▶ _Available data_

++++++

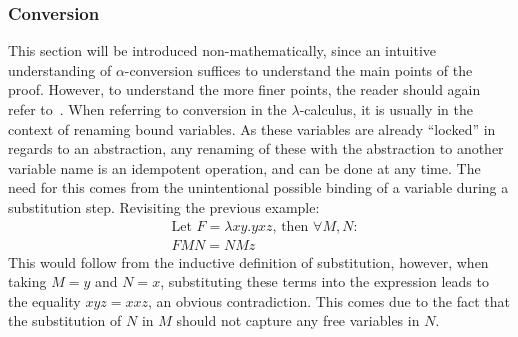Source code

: \documentclass[11pt]{article}
\begin{document}
\subsubsection{Conversion}
This section will be introduced non-mathematically, since an intuitive understanding of $\alpha$-conversion suffices to understand the main points of the proof. However, to understand the more finer points, the reader should again refer to~\cite{barendregt1984lambda}.
When referring to conversion in the $\lambda$-calculus, it is usually in the context of renaming bound variables. As these variables are already \enquote{locked} in regards to an abstraction, any renaming of these with the abstraction to another variable name is an idempotent operation, and can be done at any time.
The need for this comes from the unintentional possible binding of a variable during a substitution step. Revisiting the previous example:
\begin{equation}
  \begin{split}
    & \text{Let } F = \lambda xy.yxz \text{, then } \forall M, N: \\
    & FMN = NMz
  \end{split}
\end{equation}
This would follow from the inductive definition of substitution, however, when taking $M = y$ and $N = x$, substituting these terms into the expression leads to the equality $xyz = xxz$, an obvious contradiction.
This comes due to the fact that the substitution of $N$ in $M$ should not capture any free variables in $N$.
\end{document}
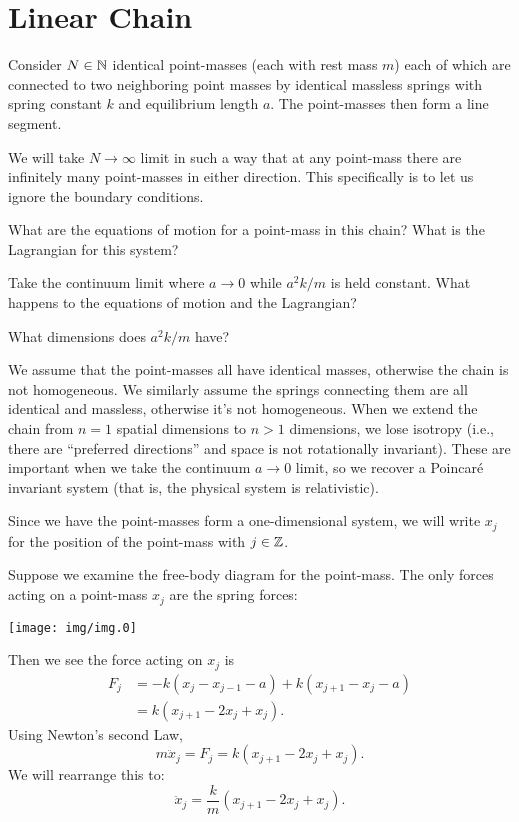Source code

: \section{Linear Chain}

Consider $N\in\mathbb{N}$ identical point-masses (each with rest mass $m$)
each of which are connected to two neighboring point masses by identical
massless springs with spring constant $k$ and equilibrium length $a$.
The point-masses then form a line segment.

We will take $N\to\infty$ limit in such a way that at any point-mass
there are infinitely many point-masses in either direction.
This specifically is to let us ignore the boundary conditions.

What are the equations of motion for a point-mass in this chain? What is
the Lagrangian for this system?

Take the continuum limit where $a\to0$ while $a^{2}k/m$ is held
constant. What happens to the equations of motion and the Lagrangian?

\begin{exercise}
What dimensions does $a^{2}k/m$ have?
\end{exercise}

We assume that the point-masses all have identical masses, otherwise the
chain is not homogeneous. We similarly assume the springs connecting
them are all identical and massless, otherwise it's not
homogeneous. When we extend the chain from $n=1$ spatial dimensions to
$n>1$ dimensions, we lose isotropy (i.e., there are ``preferred directions''
and space is not rotationally invariant).
These are important when we take the continuum $a\to0$ limit, so we
recover a Poincar\'e invariant system (that is, the physical system is
relativistic). 

Since we have the point-masses form a one-dimensional system, we will
write $x_{j}$ for the position of the point-mass with $j\in\mathbb{Z}$.

Suppose we examine the free-body diagram for the point-mass. The only
forces acting on a point-mass $x_{j}$ are the spring forces:
\begin{center}
\texttt{[image: img/img.0]}
\end{center}

Then we see the force acting on $x_{j}$ is
\begin{equation}
\begin{split}
  F_{j} &= -k(x_{j}-x_{j-1}-a) + k(x_{j+1}-x_{j}-a)\\
  &= k(x_{j+1}-2x_{j}+x_{j}).
\end{split}
\end{equation}
Using Newton's second Law,
\begin{equation}
m\ddot{x}_{j} = F_{j} = k(x_{j+1}-2x_{j}+x_{j}).
\end{equation}
We will rearrange this to:
\begin{equation}\label{eq:classical-field-theory:linear-chain:newton-eom}
\ddot{x}_{j} = \frac{k}{m}(x_{j+1}-2x_{j}+x_{j}).
\end{equation}



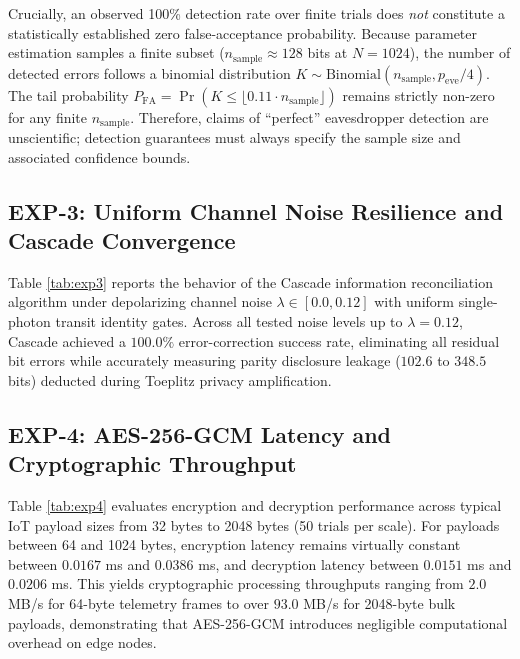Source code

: \documentclass[journal,10pt,twocolumn]{article}
\begin{document}
Crucially, an observed 100\% detection rate over finite trials does \emph{not} constitute a statistically established zero false-acceptance probability. Because parameter estimation samples a finite subset ($n_{\text{sample}} \approx 128$ bits at $N=1024$), the number of detected errors follows a binomial distribution $K \sim \text{Binomial}(n_{\text{sample}}, p_{\text{eve}}/4)$. The tail probability $P_{\text{FA}} = \Pr(K \le \lfloor 0.11 \cdot n_{\text{sample}} \rfloor)$ remains strictly non-zero for any finite $n_{\text{sample}}$. Therefore, claims of ``perfect'' eavesdropper detection are unscientific; detection guarantees must always specify the sample size and associated confidence bounds.

\subsection{EXP-3: Uniform Channel Noise Resilience and Cascade Convergence}
Table \ref{tab:exp3} reports the behavior of the Cascade information reconciliation algorithm under depolarizing channel noise $\lambda \in [0.0, 0.12]$ with uniform single-photon transit identity gates. Across all tested noise levels up to $\lambda = 0.12$, Cascade achieved a $100.0\%$ error-correction success rate, eliminating all residual bit errors while accurately measuring parity disclosure leakage ($102.6$ to $348.5$ bits) deducted during Toeplitz privacy amplification.

\subsection{EXP-4: AES-256-GCM Latency and Cryptographic Throughput}
Table \ref{tab:exp4} evaluates encryption and decryption performance across typical IoT payload sizes from 32 bytes to 2048 bytes (50 trials per scale). For payloads between 64 and 1024 bytes, encryption latency remains virtually constant between $0.0167$ ms and $0.0386$ ms, and decryption latency between $0.0151$ ms and $0.0206$ ms. This yields cryptographic processing throughputs ranging from $2.0$ MB/s for 64-byte telemetry frames to over $93.0$ MB/s for 2048-byte bulk payloads, demonstrating that AES-256-GCM introduces negligible computational overhead on edge nodes.
\end{document}
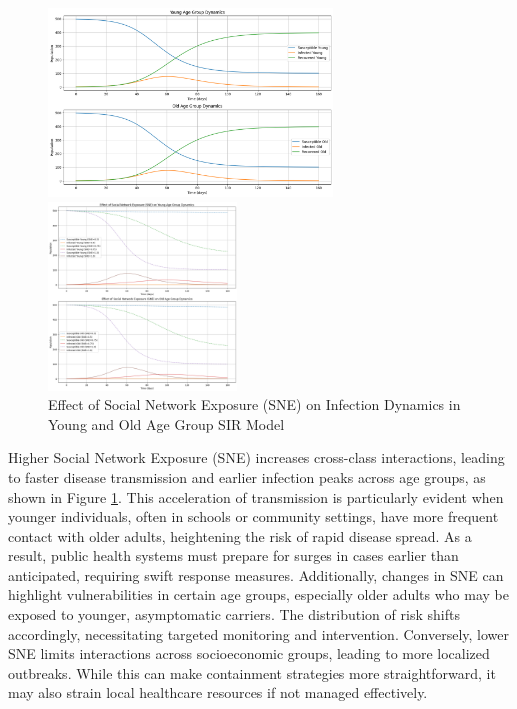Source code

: \documentclass[9 pt]{article} %
\begin{document}
\begin{figure}[h]
    \centering
    \begin{minipage}[t]{0.45\textwidth}
        \centering
        \includegraphics[height=5cm]{Figures/age-wise_SNE_1.png}
        \caption{SIR Model with Young and Old Age Group Dynamics with Social Network Exposure (SNE) =1}
        \label{analysis_2_sne_1}
    \end{minipage}
    \hspace{0.05\textwidth}
    \begin{minipage}[t]{0.45\textwidth}
        \centering
        \includegraphics[height=5cm]{Figures/agewise_change_SNE.png}
        \caption{Effect of Social Network Exposure (SNE) on Infection Dynamics in Young and Old Age Group SIR Model}
        \label{analysis_2_sne_change}
    \end{minipage}
\end{figure}

Higher Social Network Exposure (SNE) increases cross-class interactions, leading to faster disease transmission and earlier infection peaks across age groups, as shown in Figure \ref{analysis_2_sne_change}. This acceleration of transmission is particularly evident when younger individuals, often in schools or community settings, have more frequent contact with older adults, heightening the risk of rapid disease spread. As a result, public health systems must prepare for surges in cases earlier than anticipated, requiring swift response measures. Additionally, changes in SNE can highlight vulnerabilities in certain age groups, especially older adults who may be exposed to younger, asymptomatic carriers. The distribution of risk shifts accordingly, necessitating targeted monitoring and intervention. Conversely, lower SNE limits interactions across socioeconomic groups, leading to more localized outbreaks. While this can make containment strategies more straightforward, it may also strain local healthcare resources if not managed effectively.
\end{document}
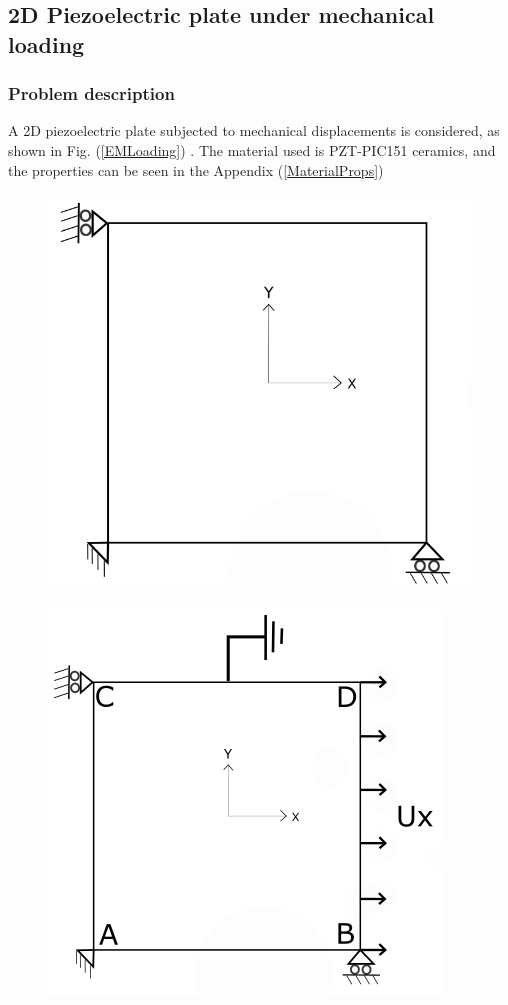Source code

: \documentclass[11pt]{article}
\begin{document}
\subsection{2D Piezoelectric plate under mechanical loading}
\subsubsection{Problem description} \label{2DPPWMLPD}
A 2D piezoelectric plate subjected to mechanical displacements is considered, as shown in Fig. (\ref{EMLoading}) . The material used is PZT-PIC151 ceramics, and the properties can be seen in the Appendix (\ref{MaterialProps})

\begin{figure}[H]
	\centering
	\begin{minipage}{.5\textwidth}
		\centering
		\includegraphics[width=0.8\linewidth]{2DPlate.png}
		\label{2Dplate}
	\end{minipage}%
	\begin{minipage}{.5\textwidth}
		\centering
		\includegraphics[width=1\linewidth]{Grounded.png}

\end{minipage}
\end{figure}
\end{document}
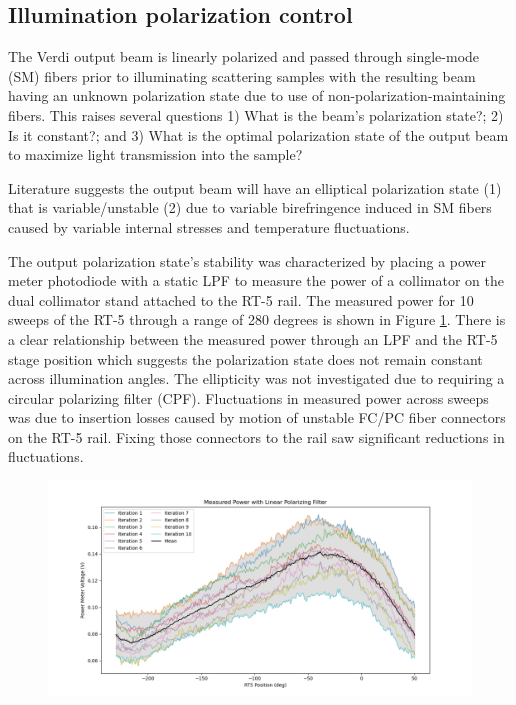 \subsection{Illumination polarization control}
The Verdi output beam is linearly polarized and passed through single-mode (SM) fibers prior to illuminating scattering samples with the resulting beam having an unknown polarization state due to use of non-polarization-maintaining fibers. This raises several questions 1) What is the beam's polarization state?; 2) Is it constant?; and 3) What is the optimal polarization state of the output beam to maximize light transmission into the sample?

Literature suggests the output beam will have an elliptical polarization state (1) that is variable/unstable (2) due to variable birefringence induced in SM fibers caused by variable internal stresses and temperature fluctuations.

The output polarization state's stability was characterized by placing a power meter photodiode with a static LPF to measure the power of a collimator on the dual collimator stand attached to the RT-5 rail. The measured power for 10 sweeps of the RT-5 through a range of 280 degrees is shown in Figure \ref{fig:lpfpwr_RT5}. There is a clear relationship between the measured power through an LPF and the RT-5 stage position which suggests the polarization state does not remain constant across illumination angles. The ellipticity was not investigated due to requiring a circular polarizing filter (CPF). Fluctuations in measured power across sweeps was due to insertion losses caused by motion of unstable FC/PC fiber connectors on the RT-5 rail. Fixing those connectors to the rail saw significant reductions in fluctuations.

\begin{figure}
    \centering
    \includegraphics[width=\linewidth]{figures/LPFpwr_vs_RT5.png}
    \caption{}
    \label{fig:lpfpwr_RT5}
\end{figure}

++++++

▶ _The task_
Lines above with "identical" in them are the ones to copy.

▶ _The completed task_
Consider $N\in\mathbb{N}$ identical point-masses (each with rest mass $m$)
each of which are connected to two neighboring point masses by identical
We assume that the point-masses all have identical masses, otherwise the
them are all identical and massless, otherwise it's not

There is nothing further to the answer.